During the first night of my super glue debacle, I was alternating between margarine and nail polish remover while watching Masterchef, I had an epiphany that I should make a cake that has nice thin icing, like the super glue on my finger tips. The cake must have courgette (that’s zucchini for you, my North American readers) and carrots (because I have too many of those in the fridge presently). Last but not least, it must have a nice icing so I have an excuse to use the recently located edible flowers. And Oh! Oh! This also means that I get to use my new cake stand!

Happy days. Cake was made. It taste every bit as beautiful as it looks. I posted the photos on Facebook, and it received the most “likes” in my entire history of uploading photos on it. Try it. You shan’t be sorry.

Carrot + Courgette + Orange Cake, with a little bit of icing 

Recipe inspiration: BBC Good Food, adapted very liberally by MyOrangePot.


250 g butter, softened (from fridge then microwave for 1 minute)
200 g white sugar/ light brown sugar
3 large  eggs (1 egg approximately 60 g)
250 g flour + 2.5 tsp baking powder + 0.5 tsp salt + 1 tsp baking soda, whisk together
2 oranges, zest
1/2 tsp each of ground clove, cinnamon, ginger
100 g carrots , grated
100 g courgettes, grated 

For the icing:

1 orange, zest and juice (use only about 2-3 Tbsp)
140 g frosting/icing sugar

Optional: Begonia edible flowers for decoration


a round cake tin, diameter  ⌀ 20~23cm


  1. Prepare your oven if it takes a bit of time to heat up, and heat to 160C fan/180C /350F regular oven. If you are using the regular Japanese microwave confectionary oven like mine, then do 160C and set it to bake for 65 minutes. If you have a regular American oven, do 350F and bake for 55 minutes.
  2. Beat everything from butter down to ground ginger in  a large bowl until the mixture is mixed and creamy. I use my KitchenAid mixer, starting with 2 and ending with 4 for a couple of minutes. You can use a hand mixer or use your muscles using the regular hand whisk, just make sure you beat everything until they’re mixed together evenly.
  3. Add the carrot and courgette, if using KitchenAid, then set it on 2 until everything mixed together. If not, use a wooden spoon and mix the shredded veggies together evenly. Careful not to overmix!
  4. Put the mixture in a round tin,  bake in the oven for about 60 minutes or until the skewer comes out clean and the surface of the cake slightly springy. Cool.
  5. Make the icing just before you are about to frost the cake. Mix enough of the orange juice (about 2-3 Tbsp) with the frosting sugar to give a thick concoction, but drizzly. Careful not to dump all the juice all at once, rather do one Tbsp at a time.
  6. Drizzle the frosting mixture over the cakes. Scatter the orange zest and leave to set.
  7. Decorate with edible flowers (if using)

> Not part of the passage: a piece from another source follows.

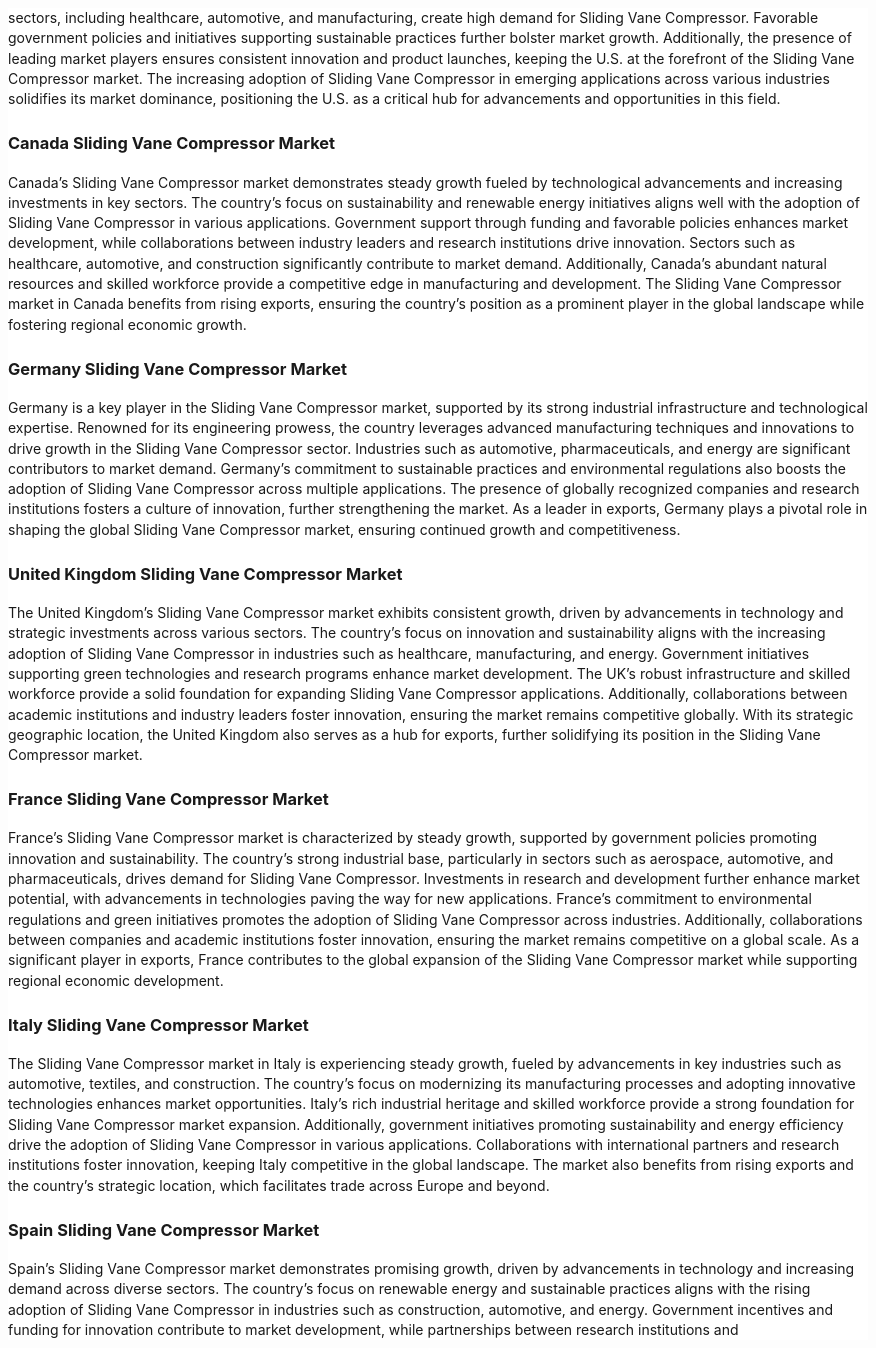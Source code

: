 sectors, including healthcare, automotive, and manufacturing, create high demand for Sliding Vane Compressor. Favorable government policies and initiatives supporting sustainable practices further bolster market growth. Additionally, the presence of leading market players ensures consistent innovation and product launches, keeping the U.S. at the forefront of the Sliding Vane Compressor market. The increasing adoption of Sliding Vane Compressor in emerging applications across various industries solidifies its market dominance, positioning the U.S. as a critical hub for advancements and opportunities in this field.</p><h3>Canada Sliding Vane Compressor Market</h3><p>Canada&rsquo;s Sliding Vane Compressor market demonstrates steady growth fueled by technological advancements and increasing investments in key sectors. The country&rsquo;s focus on sustainability and renewable energy initiatives aligns well with the adoption of Sliding Vane Compressor in various applications. Government support through funding and favorable policies enhances market development, while collaborations between industry leaders and research institutions drive innovation. Sectors such as healthcare, automotive, and construction significantly contribute to market demand. Additionally, Canada&rsquo;s abundant natural resources and skilled workforce provide a competitive edge in manufacturing and development. The Sliding Vane Compressor market in Canada benefits from rising exports, ensuring the country&rsquo;s position as a prominent player in the global landscape while fostering regional economic growth.</p><h3>Germany Sliding Vane Compressor Market</h3><p>Germany is a key player in the Sliding Vane Compressor market, supported by its strong industrial infrastructure and technological expertise. Renowned for its engineering prowess, the country leverages advanced manufacturing techniques and innovations to drive growth in the Sliding Vane Compressor sector. Industries such as automotive, pharmaceuticals, and energy are significant contributors to market demand. Germany&rsquo;s commitment to sustainable practices and environmental regulations also boosts the adoption of Sliding Vane Compressor across multiple applications. The presence of globally recognized companies and research institutions fosters a culture of innovation, further strengthening the market. As a leader in exports, Germany plays a pivotal role in shaping the global Sliding Vane Compressor market, ensuring continued growth and competitiveness.</p><h3>United Kingdom Sliding Vane Compressor Market</h3><p>The United Kingdom&rsquo;s Sliding Vane Compressor market exhibits consistent growth, driven by advancements in technology and strategic investments across various sectors. The country&rsquo;s focus on innovation and sustainability aligns with the increasing adoption of Sliding Vane Compressor in industries such as healthcare, manufacturing, and energy. Government initiatives supporting green technologies and research programs enhance market development. The UK&rsquo;s robust infrastructure and skilled workforce provide a solid foundation for expanding Sliding Vane Compressor applications. Additionally, collaborations between academic institutions and industry leaders foster innovation, ensuring the market remains competitive globally. With its strategic geographic location, the United Kingdom also serves as a hub for exports, further solidifying its position in the Sliding Vane Compressor market.</p><h3>France Sliding Vane Compressor Market</h3><p>France&rsquo;s Sliding Vane Compressor market is characterized by steady growth, supported by government policies promoting innovation and sustainability. The country&rsquo;s strong industrial base, particularly in sectors such as aerospace, automotive, and pharmaceuticals, drives demand for Sliding Vane Compressor. Investments in research and development further enhance market potential, with advancements in technologies paving the way for new applications. France&rsquo;s commitment to environmental regulations and green initiatives promotes the adoption of Sliding Vane Compressor across industries. Additionally, collaborations between companies and academic institutions foster innovation, ensuring the market remains competitive on a global scale. As a significant player in exports, France contributes to the global expansion of the Sliding Vane Compressor market while supporting regional economic development.</p><h3>Italy Sliding Vane Compressor Market</h3><p>The Sliding Vane Compressor market in Italy is experiencing steady growth, fueled by advancements in key industries such as automotive, textiles, and construction. The country&rsquo;s focus on modernizing its manufacturing processes and adopting innovative technologies enhances market opportunities. Italy&rsquo;s rich industrial heritage and skilled workforce provide a strong foundation for Sliding Vane Compressor market expansion. Additionally, government initiatives promoting sustainability and energy efficiency drive the adoption of Sliding Vane Compressor in various applications. Collaborations with international partners and research institutions foster innovation, keeping Italy competitive in the global landscape. The market also benefits from rising exports and the country&rsquo;s strategic location, which facilitates trade across Europe and beyond.</p><h3>Spain Sliding Vane Compressor Market</h3><p>Spain&rsquo;s Sliding Vane Compressor market demonstrates promising growth, driven by advancements in technology and increasing demand across diverse sectors. The country&rsquo;s focus on renewable energy and sustainable practices aligns with the rising adoption of Sliding Vane Compressor in industries such as construction, automotive, and energy. Government incentives and funding for innovation contribute to market development, while partnerships between research institutions and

Categories: Baking, Cake, Dessert, Vegetarian

Author:Tari Martosudirjo Keitt

2 Comments on “Carrot + Courgette + Orange Cake”

  1. August 12, 2012 at 12:04 pm #

    This cake is absolutely beautiful! The flowers are so pretty and elegant.

    • August 12, 2012 at 12:12 pm #

      Thank you very much! The flowers really does take the presentation to a whole different level. Without it, the cake still looks beautiful, but worth the purchase if you can get hold of those begonias!